Task details: Word for word, give the data again without its pictures.

----- Record extracts -----

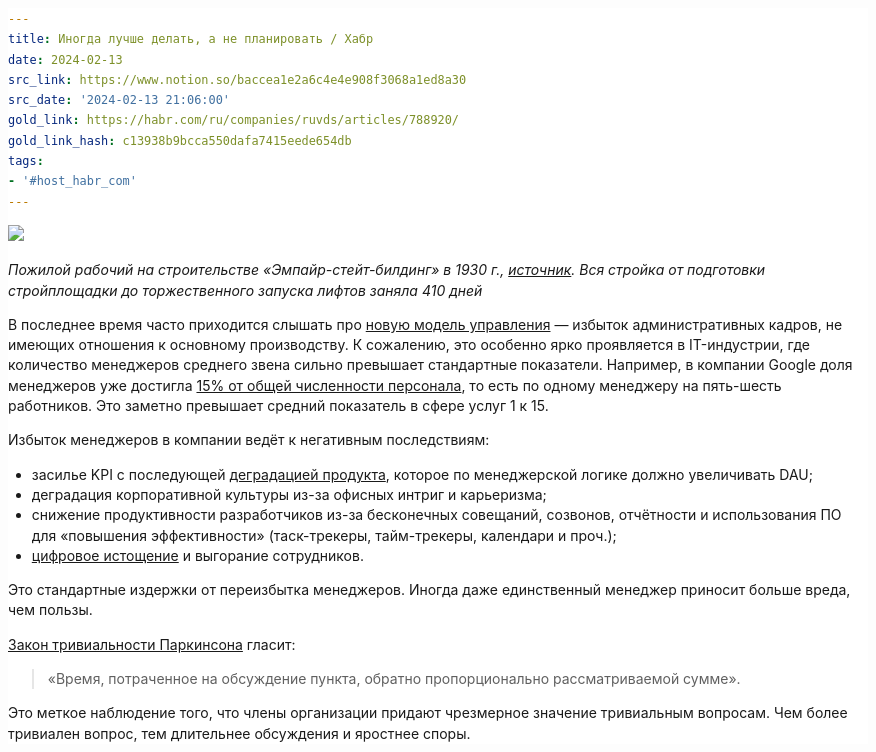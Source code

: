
 ```yaml
---
title: Иногда лучше делать, а не планировать / Хабр
date: 2024-02-13
src_link: https://www.notion.so/baccea1e2a6c4e4e908f3068a1ed8a30
src_date: '2024-02-13 21:06:00'
gold_link: https://habr.com/ru/companies/ruvds/articles/788920/
gold_link_hash: c13938b9bcca550dafa7415eede654db
tags:
- '#host_habr_com'
---
```


[![](https://habrastorage.org/r/w780q1/webt/cz/pl/kz/czplkzbiq7mreivvztnrq9vziee.jpeg)](https://habr.com/ru/companies/ruvds/articles/788920/)  

*Пожилой рабочий на строительстве «Эмпайр-стейт-билдинг» в 1930 г., [источник](https://en.wikipedia.org/wiki/File:Old_timer_structural_worker2.jpg). Вся стройка от подготовки стройплощадки до торжественного запуска лифтов заняла 410 дней*  

  

В последнее время часто приходится слышать про [новую модель управления](https://habr.com/ru/articles/788796/) — избыток административных кадров, не имеющих отношения к основному производству. К сожалению, это особенно ярко проявляется в IT-индустрии, где количество менеджеров среднего звена сильно превышает стандартные показатели. Например, в компании Google доля менеджеров уже достигла [15% от общей численности персонала](https://thebaffler.com/latest/its-all-bullshit-tan), то есть по одному менеджеру на пять-шесть работников. Это заметно превышает средний показатель в сфере услуг 1 к 15.  

  

Избыток менеджеров в компании ведёт к негативным последствиям:  

  

* засилье KPI с последующей [деградацией продукта](https://habr.com/ru/companies/ruvds/articles/777420/), которое по менеджерской логике должно увеличивать DAU;
* деградация корпоративной культуры из-за офисных интриг и карьеризма;
* снижение продуктивности разработчиков из-за бесконечных совещаний, созвонов, отчётности и использования ПО для «повышения эффективности» (таск-трекеры, тайм-трекеры, календари и проч.);
* [цифровое истощение](https://journals.aom.org/doi/abs/10.5465/AMPROC.2023.11120abstract) и выгорание сотрудников.

  

Это стандартные издержки от переизбытка менеджеров. Иногда даже единственный менеджер приносит больше вреда, чем пользы.  

  

[Закон тривиальности Паркинсона](https://en.wikipedia.org/wiki/Law_of_triviality) гласит:  

  


> «Время, потраченное на обсуждение пункта, обратно пропорционально рассматриваемой сумме».

  

Это меткое наблюдение того, что члены организации придают чрезмерное значение тривиальным вопросам. Чем более тривиален вопрос, тем длительнее обсуждения и яростнее споры.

-----

Solution to the problem:
Source code

:
 ```yaml
---
title: Иногда лучше делать, а не планировать / Хабр
date: 2024-02-13
src_link: https://www.notion.so/baccea1e2a6c4e4e908f3068a1ed8a30
src_date: '2024-02-13 21:06:00'
gold_link: https://habr.com/ru/companies/ruvds/articles/788920/
gold_link_hash: c13938b9bcca550dafa7415eede654db
tags:
- '#host_habr_com'
---
```


[![](https://habrastorage.org/r/w780q1/webt/cz/pl/kz/czplkzbiq7mreivvztnrq9vziee.jpeg)](https://habr.com/ru/companies/ruvds/articles/788920/)  

*Пожилой рабочий на строительстве «Эмпайр-стейт-билдинг» в 1930 г., [источник](https://en.wikipedia.org/wiki/File:Old_timer_structural_worker2.jpg). Вся стройка от подготовки стройплощадки до торжественного запуска лифтов заняла 410 дней*  

  

В последнее время часто приходится слышать про [новую модель управления](https://habr.com/ru/articles/788796/) — избыток административных кадров, не имеющих отношения к основному производству. К сожалению, это особенно ярко проявляется в IT-индустрии, где количество менеджеров среднего звена сильно превышает стандартные показатели. Например, в компании Google доля менеджеров уже достигла [15% от общей численности персонала](https://thebaffler.com/latest/its-all-bullshit-tan), то есть по одному менеджеру на пять-шесть работников. Это заметно превышает средний показатель в сфере услуг 1 к 15.  

  

Избыток менеджеров в компании ведёт к негативным последствиям:  

  

* засилье KPI с последующей [деградацией продукта](https://habr.com/ru/companies/ruvds/articles/777420/), которое по менеджерской логике должно увеличивать DAU;
* деградация корпоративной культуры из-за офисных интриг и карьеризма;
* снижение продуктивности разработчиков из-за бесконечных совещаний, созвонов, отчётности и использования ПО для «повышения эффективности» (таск-трекеры, тайм-трекеры, календари и проч.);
* [цифровое истощение](https://journals.aom.org/doi/abs/10.5465/AMPROC.2023.11120abstract) и выгорание сотрудников.

  

Это стандартные издержки от переизбытка менеджеров. Иногда даже единственный менеджер приносит больше вреда, чем пользы.  

  

[Закон тривиальности Паркинсона](https://en.wikipedia.org/wiki/Law_of_triviality) гласит:  

  


> «Время, потраченное на обсуждение пункта, обратно пропорционально рассматриваемой сумме».

  

Это меткое наблюдение того, что члены организации придают чрезмерное значение тривиальным вопросам. Чем более тривиален вопрос, тем длительнее обсуждения и яростнее споры.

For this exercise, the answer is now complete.